AMD has revealed more on its processor work as it gets up for the launch of its next-generation hardware.
One year on from the launch of its first-generation EPYC server chips, the company updated media on how the platform is comparing against its great rival Intel.
The company is due to reveal the second raft of its chips, codenamed Rome, later this year, with a public launch set for the middle of 2019.
The launch plays a critical part of AMD’s ongoing campaign to take on Intel in the battle for market supremacy, and the company is increasingly bullish about its value proposition versus the competition.
"EPYC is so severely superior to what the competition is building that we're doubling down and focusing energy on winning market share in this space", Daniel Bounds, senior director of AMD’s data centre and embedded solutions group, said at a media briefing in London today.
Bounds presented an update on the first year performance of EPYC, which launched last June as part of a high-end campaign to topple Intel’s dominance in the data centre space.
He noted that EPYC has already been able to capture a significant proportion of several key markets, including 55 percent of the virtualisation and cloud space.
Part of this is thanks to EPYC’s ability to reducing licensing costs and overall total cost of ownership (TCO), potentially saving companies hundreds of thousands.
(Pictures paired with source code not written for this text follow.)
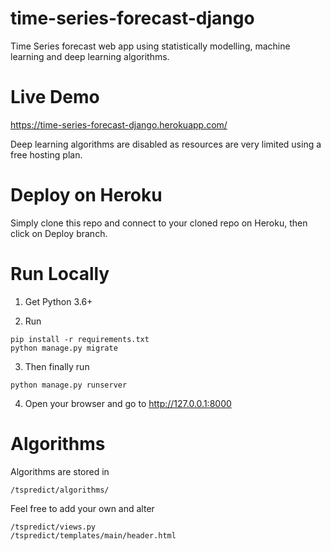 # time-series-forecast-django
Time Series forecast web app using statistically modelling, machine learning and deep learning algorithms.

# Live Demo
https://time-series-forecast-django.herokuapp.com/

Deep learning algorithms are disabled as resources are very limited using a free hosting plan.

# Deploy on Heroku
Simply clone this repo and connect to your cloned repo on Heroku, then click on Deploy branch.

# Run Locally
1. Get Python 3.6+

2. Run
```
pip install -r requirements.txt
python manage.py migrate
```

3. Then finally run
```
python manage.py runserver
```

4. Open your browser and go to http://127.0.0.1:8000

# Algorithms
Algorithms are stored in 
```
/tspredict/algorithms/
```

Feel free to add your own and alter 
```
/tspredict/views.py
/tspredict/templates/main/header.html
```
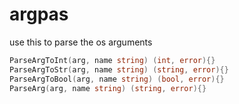 # argpas

use this to parse the os arguments

```go
ParseArgToInt(arg, name string) (int, error){}
ParseArgToStr(arg, name string) (string, error){}
ParseArgToBool(arg, name string) (bool, error){}
ParseArg(arg, name string) (string, error){}
```

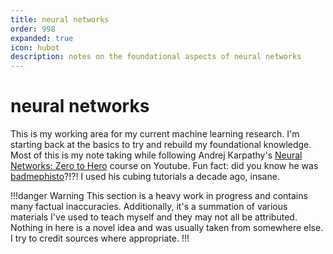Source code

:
 ```yaml
---
title: neural networks
order: 998
expanded: true
icon: hubot
description: notes on the foundational aspects of neural networks
---
```


# neural networks

This is my working area for my current machine learning research. I'm starting back at the basics to try and rebuild my foundational knowledge. Most of this is my note taking while following Andrej Karpathy's [Neural Networks: Zero to Hero](https://www.youtube.com/watch?v=VMj-3S1tku0&list=PLAqhIrjkxbuWI23v9cThsA9GvCAUhRvKZ) course on Youtube. Fun fact: did you know he was [badmephisto](https://www.youtube.com/@badmephisto)?!?! I used his cubing tutorials a decade ago, insane.

!!!danger Warning
This section is a heavy work in progress and contains many factual inaccuracies. Additionally, it's a summation of various materials I've used to teach myself and they may not all be attributed. Nothing in here is a novel idea and was usually taken from somewhere else. I try to credit sources where appropriate.
!!!
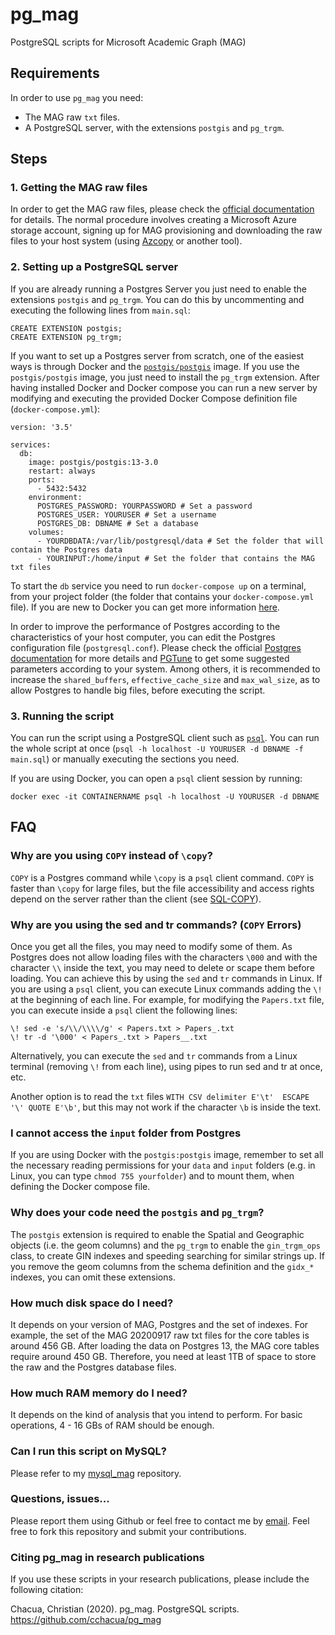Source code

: # pg_mag
PostgreSQL scripts for Microsoft Academic Graph (MAG)

## Requirements
In order to use `pg_mag` you need:
- The MAG raw `txt` files.
- A PostgreSQL server, with the extensions `postgis` and `pg_trgm`.


## Steps

### 1. Getting the MAG raw files
In order to get the MAG raw files, please check the [official documentation](https://docs.microsoft.com/en-us/academic-services/graph/get-started-setup-provisioning) for details. The normal procedure involves creating a Microsoft Azure storage account, signing up for MAG provisioning and downloading the raw files to your host system (using [Azcopy](https://docs.microsoft.com/en-us/azure/storage/common/storage-use-azcopy-v10) or another tool).


### 2. Setting up a PostgreSQL server
If you are already running a Postgres Server you just need to enable the extensions `postgis` and `pg_trgm`. You can do this by uncommenting and executing the following lines from `main.sql`:

```
CREATE EXTENSION postgis;
CREATE EXTENSION pg_trgm;
```

If you want to set up a Postgres server from scratch, one of the easiest ways is through Docker and the [`postgis/postgis`](https://registry.hub.docker.com/r/postgis/postgis) image. If you use the `postgis/postgis` image, you just need to install the `pg_trgm` extension. After having installed Docker and Docker compose you can run a new server by modifying and executing the provided Docker Compose definition file (`docker-compose.yml`):

```
version: '3.5'

services:
  db:
    image: postgis/postgis:13-3.0
    restart: always
    ports:
      - 5432:5432
    environment:
      POSTGRES_PASSWORD: YOURPASSWORD # Set a password
      POSTGRES_USER: YOURUSER # Set a username
      POSTGRES_DB: DBNAME # Set a database
    volumes:
      - YOURDBDATA:/var/lib/postgresql/data # Set the folder that will contain the Postgres data
      - YOURINPUT:/home/input # Set the folder that contains the MAG txt files

```
To start the `db` service you need to run `docker-compose up` on a terminal, from your project folder (the folder that contains your `docker-compose.yml` file). If you are new to Docker you can get more information [here](https://docs.docker.com/compose/gettingstarted/).


In order to improve the performance of Postgres according to the characteristics of your host computer, you can edit the Postgres configuration file (`postgresql.conf`). Please check the official [Postgres documentation](https://registry.hub.docker.com/_/postgres/) for more details and [PGTune](https://pgtune.leopard.in.ua/#/) to get some suggested parameters according to your system. Among others, it is recommended to increase the `shared_buffers`, `effective_cache_size` and `max_wal_size`, as to allow Postgres to handle big files, before executing the script.

### 3. Running the script
You can run the script using a PostgreSQL client such as [`psql`](https://www.postgresql.org/docs/13/app-psql.html). You can run the whole script at once (`psql -h localhost -U YOURUSER -d DBNAME -f main.sql`) or manually executing the sections you need.

If you are using Docker, you can open a `psql` client session by running:
```
docker exec -it CONTAINERNAME psql -h localhost -U YOURUSER -d DBNAME
```


## FAQ

### Why are you using `COPY` instead of `\copy`?

`COPY` is a Postgres command while `\copy` is a `psql` client command. `COPY` is faster than `\copy` for large files, but the file accessibility and access rights depend on the server rather than the client (see [SQL-COPY](https://www.postgresql.org/docs/13/sql-copy.html)).

### Why are you using the sed and tr commands? (`COPY` Errors)
Once you get all the files, you may need to modify some of them. As Postgres does not allow loading files with the characters `\000` and with the character `\\` inside the text, you may need to delete or scape them before loading. You can achieve this by using the `sed` and `tr` commands in Linux. If you are using a `psql` client, you can execute Linux commands adding the  `\!` at the beginning of each line. For example, for modifying the `Papers.txt` file, you can execute inside a `psql` client the following lines:
```
\! sed -e 's/\\/\\\\/g' < Papers.txt > Papers_.txt
\! tr -d '\000' < Papers_.txt > Papers__.txt
```

Alternatively, you can execute the `sed` and `tr` commands from a Linux terminal (removing `\!` from each line), using pipes to run sed and tr at once, etc.

Another option is to read the `txt` files `WITH CSV delimiter E'\t'  ESCAPE '\' QUOTE E'\b'`, but this may not work if the character `\b` is inside the text.


### I cannot access the `input` folder from Postgres
If you are using Docker with the `postgis:postgis` image, remember to set all the necessary reading permissions for your `data` and `input` folders (e.g. in Linux, you can type `chmod 755 yourfolder`) and to mount them, when defining the Docker compose file.

### Why does your code need the `postgis` and `pg_trgm`?
The `postgis` extension is required to enable the Spatial and Geographic objects (i.e. the geom columns) and the `pg_trgm` to enable the `gin_trgm_ops` class, to create GIN indexes and speeding searching for similar strings up. If you remove the geom columns from the schema definition and the `gidx_*` indexes, you can omit these extensions.

### How much disk space do I need?
It depends on your version of MAG, Postgres and the set of indexes. For example, the set of the MAG 20200917 raw txt files for the core tables is around 456 GB. After loading the data on Postgres 13, the MAG core tables require around 450 GB. Therefore, you need at least 1TB of space to store the raw and the Postgres database files.

### How much RAM memory do I need?
It depends on the kind of analysis that you intend to perform. For basic operations, 4 - 16 GBs of RAM should be enough.  

### Can I run this script on MySQL? 

Please refer to my [mysql_mag](https://github.com/cchacua/mysql_mag) repository. 

### Questions, issues...

Please report them using Github or feel free to contact me by [email](ccdelgado@u-bordeaux.fr). Feel free to fork this repository and submit your contributions.

### Citing pg_mag in research publications
If you use these scripts in your research publications, please include the following citation:

Chacua, Christian (2020). pg_mag. PostgreSQL scripts. https://github.com/cchacua/pg_mag
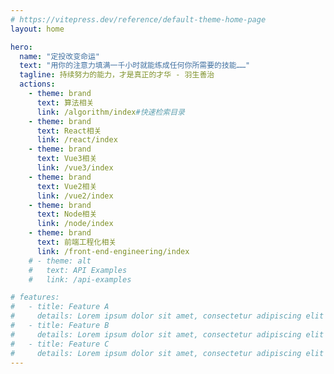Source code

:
 ```yaml
---
# https://vitepress.dev/reference/default-theme-home-page
layout: home

hero:
  name: "定投改变命运"
  text: "用你的注意力填满一千小时就能练成任何你所需要的技能……"
  tagline: 持续努力的能力，才是真正的才华 - 羽生善治
  actions:
    - theme: brand 
      text: 算法相关
      link: /algorithm/index#快速检索目录
    - theme: brand 
      text: React相关
      link: /react/index
    - theme: brand 
      text: Vue3相关
      link: /vue3/index
    - theme: brand 
      text: Vue2相关
      link: /vue2/index
    - theme: brand 
      text: Node相关
      link: /node/index
    - theme: brand 
      text: 前端工程化相关
      link: /front-end-engineering/index
    # - theme: alt
    #   text: API Examples
    #   link: /api-examples

# features:
#   - title: Feature A
#     details: Lorem ipsum dolor sit amet, consectetur adipiscing elit
#   - title: Feature B
#     details: Lorem ipsum dolor sit amet, consectetur adipiscing elit
#   - title: Feature C
#     details: Lorem ipsum dolor sit amet, consectetur adipiscing elit
---
```


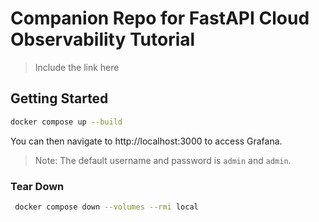 # Companion Repo for FastAPI Cloud Observability Tutorial

> Include the link here

## Getting Started

```bash
docker compose up --build
```

You can then navigate to http://localhost:3000 to access Grafana.

> Note: The default username and password is `admin` and `admin`.

### Tear Down

```bash
 docker compose down --volumes --rmi local
```

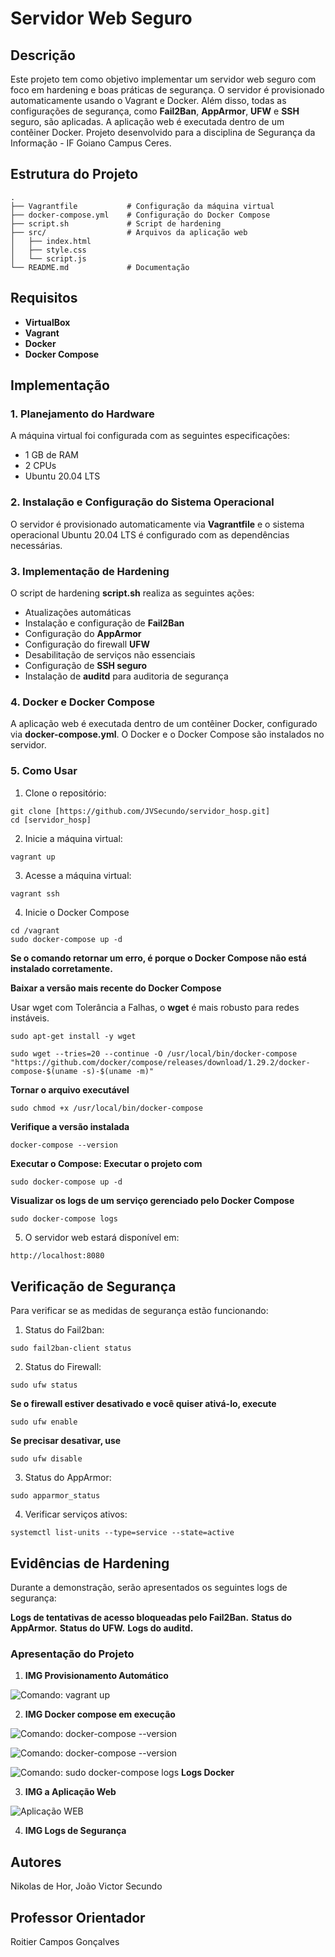 # Servidor Web Seguro

## Descrição
Este projeto tem como objetivo implementar um servidor web seguro com foco em hardening e boas práticas de segurança. O servidor é provisionado automaticamente usando o Vagrant e Docker. Além disso, todas as configurações de segurança, como **Fail2Ban**, **AppArmor**, **UFW** e **SSH** seguro, são aplicadas. A aplicação web é executada dentro de um contêiner Docker.
Projeto desenvolvido para a disciplina de Segurança da Informação - IF Goiano Campus Ceres.

## Estrutura do Projeto
```
.
├── Vagrantfile           # Configuração da máquina virtual
├── docker-compose.yml    # Configuração do Docker Compose
├── script.sh             # Script de hardening
├── src/                  # Arquivos da aplicação web
│   ├── index.html
│   ├── style.css
│   └── script.js
└── README.md             # Documentação
```

## Requisitos
- **VirtualBox**
- **Vagrant**
- **Docker**
- **Docker Compose**
  
## Implementação


### 1. Planejamento do Hardware
A máquina virtual foi configurada com as seguintes especificações:
- 1 GB de RAM
- 2 CPUs
- Ubuntu 20.04 LTS

### 2. Instalação e Configuração do Sistema Operacional
O servidor é provisionado automaticamente via **Vagrantfile** e o sistema operacional Ubuntu 20.04 LTS é configurado com as dependências necessárias.

### 3. Implementação de Hardening
O script de hardening **script.sh** realiza as seguintes ações:
- Atualizações automáticas
- Instalação e configuração de **Fail2Ban**
- Configuração do **AppArmor**
- Configuração do firewall **UFW**
- Desabilitação de serviços não essenciais
- Configuração de **SSH seguro**
- Instalação de **auditd** para auditoria de segurança

### 4. Docker e Docker Compose
A aplicação web é executada dentro de um contêiner Docker, configurado via **docker-compose.yml**. O Docker e o Docker Compose são instalados no servidor.

### 5. Como Usar

1. Clone o repositório:
```
git clone [https://github.com/JVSecundo/servidor_hosp.git]
cd [servidor_hosp]
```
2. Inicie a máquina virtual:
```
vagrant up
```

3. Acesse a máquina virtual:
```bash
vagrant ssh
```

4.  Inicie o Docker Compose  
```
cd /vagrant
sudo docker-compose up -d
```
**Se o comando retornar um erro, é porque o Docker Compose não está instalado corretamente.**

**Baixar a versão mais recente do Docker Compose**

Usar wget com Tolerância a Falhas, o **wget** é mais robusto para redes instáveis.

```
sudo apt-get install -y wget

sudo wget --tries=20 --continue -O /usr/local/bin/docker-compose "https://github.com/docker/compose/releases/download/1.29.2/docker-compose-$(uname -s)-$(uname -m)"

```

**Tornar o arquivo executável**

```
sudo chmod +x /usr/local/bin/docker-compose

```

**Verifique a versão instalada**

```
docker-compose --version

```

**Executar o Compose: Executar o projeto com**

```
sudo docker-compose up -d

```

**Visualizar os logs de um serviço gerenciado pelo Docker Compose**

```
sudo docker-compose logs

```


5. O servidor web estará disponível em:
```
http://localhost:8080
```

## Verificação de Segurança

Para verificar se as medidas de segurança estão funcionando:

1. Status do Fail2ban:
```
sudo fail2ban-client status
```

2. Status do Firewall:
```
sudo ufw status
```
**Se o firewall estiver desativado e você quiser ativá-lo, execute**

```
sudo ufw enable

```
**Se precisar desativar, use**

```
sudo ufw disable

```

3. Status do AppArmor:
```
sudo apparmor_status
```

4. Verificar serviços ativos:
```
systemctl list-units --type=service --state=active
```
## Evidências de Hardening

Durante a demonstração, serão apresentados os seguintes logs de segurança:

**Logs de tentativas de acesso bloqueadas pelo Fail2Ban.**
**Status do AppArmor.**
**Status do UFW.**
**Logs do auditd.**

### Apresentação do Projeto


1. **IMG Provisionamento Automático**

![Comando: vagrant up](assets/up.png)

2. **IMG Docker compose em execução**

![Comando: docker-compose --version ](assets/docker1.png)

![Comando: docker-compose --version ](assets/docker2.png)

![Comando: sudo docker-compose logs ](assets/logs1.png)
**Logs Docker**

3. **IMG a Aplicação Web**

![Aplicação WEB](assets/web.png)

4. **IMG Logs de Segurança**

   
## Autores
Nikolas de Hor, João Victor Secundo

## Professor Orientador
Roitier Campos Gonçalves
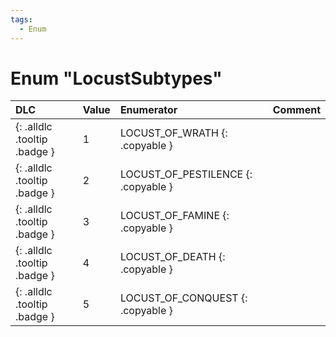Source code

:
 ```yaml
---
tags:
  - Enum
---
```

# Enum "LocustSubtypes"
|DLC|Value|Enumerator|Comment|
|:--|:--|:--|:--|
|[ ](#){: .alldlc .tooltip .badge }|1 |LOCUST_OF_WRATH {: .copyable } |  |
|[ ](#){: .alldlc .tooltip .badge }|2 |LOCUST_OF_PESTILENCE {: .copyable } |  |
|[ ](#){: .alldlc .tooltip .badge }|3 |LOCUST_OF_FAMINE {: .copyable } |  |
|[ ](#){: .alldlc .tooltip .badge }|4 |LOCUST_OF_DEATH {: .copyable } |  |
|[ ](#){: .alldlc .tooltip .badge }|5 |LOCUST_OF_CONQUEST {: .copyable } |  |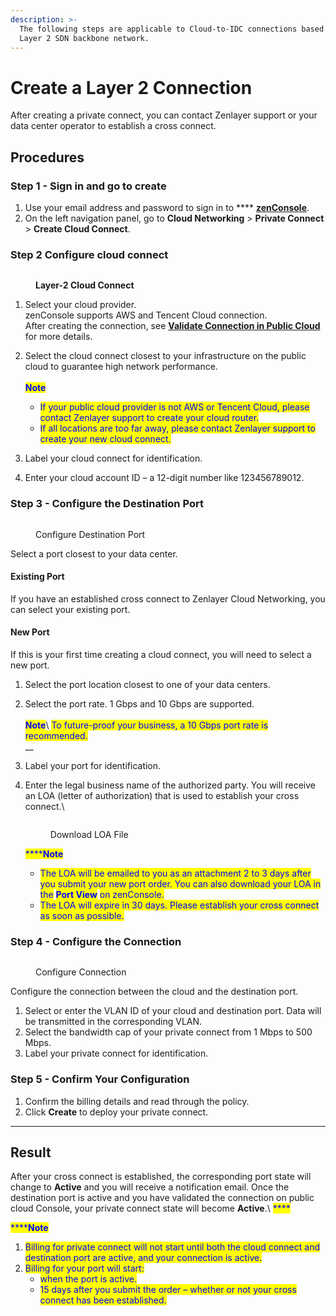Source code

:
 ```yaml
---
description: >-
  The following steps are applicable to Cloud-to-IDC connections based on our
  Layer 2 SDN backbone network.
---
```


# Create a Layer 2 Connection

After creating a private connect, you can contact Zenlayer support or your data center operator to establish a cross connect.



## Procedures

### **Step 1 - Sign in and go to create**

1. Use your email address and password to sign in to **** [**zenConsole**](https://console.zenlayer.com/).
2. On the left navigation panel, go to **Cloud Networking** > **Private Connect** > **Create Cloud Connect**.



### **Step 2  Configure cloud connect**

<figure><img src="../../../.gitbook/assets/Article_1 (19).jpg" alt=""><figcaption><p><strong>Layer-2 Cloud Connect</strong> </p></figcaption></figure>

1. Select your cloud provider. \
   zenConsole supports AWS and Tencent Cloud connection.\
   After creating the connection, see [**Validate Connection in Public Cloud**](validate-connection-in-public-cloud.md) for more details.
2.  Select the cloud connect closest to your infrastructure on the public cloud to guarantee high network performance.\
    \
    <img src="../../../.gitbook/assets/Icon.svg" alt="" data-size="line"><mark style="color:blue;">**Note**</mark>

    * <mark style="color:blue;">If your public cloud provider is not AWS or Tencent Cloud, please contact Zenlayer support to create your cloud router.</mark>
    * <mark style="color:blue;">If all locations are too far away, please contact Zenlayer support to create your new cloud connect.</mark>


3. Label your cloud connect for identification.
4. Enter your cloud account ID – a 12-digit number like 123456789012.



### **Step 3 - Configure the Destination Port**

<figure><img src="../../../.gitbook/assets/Article_2 (5).jpg" alt=""><figcaption><p>Configure Destination Port</p></figcaption></figure>

Select a port closest to your data center.

#### **Existing Port**

If you have an established cross connect to Zenlayer Cloud Networking, you can select your existing port.

#### **New Port**

If this is your first time creating a cloud connect, you will need to select a new port.

1. Select the port location closest to one of your data centers.
2. Select the port rate. 1 Gbps and 10 Gbps are supported.\
   \
   <img src="../../../.gitbook/assets/Icon.svg" alt="" data-size="line"><mark style="color:blue;">**Note**</mark>\ <mark style="color:blue;">To future-proof your business, a 10 Gbps port rate is recommended.</mark>\
   __
3. Label your port for identification.
4.  Enter the legal business name of the authorized party. You will receive an LOA (letter of authorization) that is used to establish your cross connect.\


    <figure><img src="../../../.gitbook/assets/Article_2 (3).jpg" alt=""><figcaption><p>Download LOA File</p></figcaption></figure>

    <mark style="color:blue;">****</mark><img src="../../../.gitbook/assets/Icon.svg" alt="" data-size="line"><mark style="color:blue;">**Note**</mark>

    * <mark style="color:blue;">The LOA will be emailed to you as an attachment 2 to 3 days after you submit your new port order. You can also download your LOA in the</mark> <mark style="color:blue;"></mark><mark style="color:blue;">**Port View**</mark> <mark style="color:blue;"></mark><mark style="color:blue;">on zenConsole.</mark>
    * <mark style="color:blue;">The LOA will expire in 30 days. Please establish your cross connect as soon as possible.</mark>



### **Step 4 - Configure the Connection**

<figure><img src="../../../.gitbook/assets/Article_4 (1).jpg" alt=""><figcaption><p>Configure Connection</p></figcaption></figure>

Configure the connection between the cloud and the destination port.

1. Select or enter the VLAN ID of your cloud and destination port. Data will be transmitted in the corresponding VLAN.
2. Select the bandwidth cap of your private connect from 1 Mbps to 500 Mbps.
3. Label your private connect for identification.



### **Step 5 - Confirm Your Configuration**

1. Confirm the billing details and read through the policy.
2. Click **Create** to deploy your private connect.

****

## **Result**

After your cross connect is established, the corresponding port state will change to **Active** and you will receive a notification email. Once the destination port is active and you have validated the connection on public cloud Console, your private connect state will become **Active**.\ <mark style="color:blue;">****</mark>

<mark style="color:blue;">****</mark><img src="../../../.gitbook/assets/Icon.svg" alt="" data-size="line"><mark style="color:blue;">**Note**</mark>

1. <mark style="color:blue;">Billing for private connect will not start until both the cloud connect and destination port are active, and your connection is active.</mark>
2. <mark style="color:blue;">Billing for your port will start:</mark>
   * <mark style="color:blue;">when the port is active.</mark>
   * <mark style="color:blue;">15 days after you submit the order – whether or not your cross connect has been established.</mark>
EPYC also offers sturdier security protection against threats such as Foreshadow, Bounds noted, unlike Intel’s offerings, which required signficiant patching to be secure.
"Our view is you can either choose performance, or you can choose security - our view is that EPYC is the only choice, as you don't need to choose,” he noted.
“We're in a constant state of expansion,” he added, “the broader ecosystem really matters to us...that's how we win.”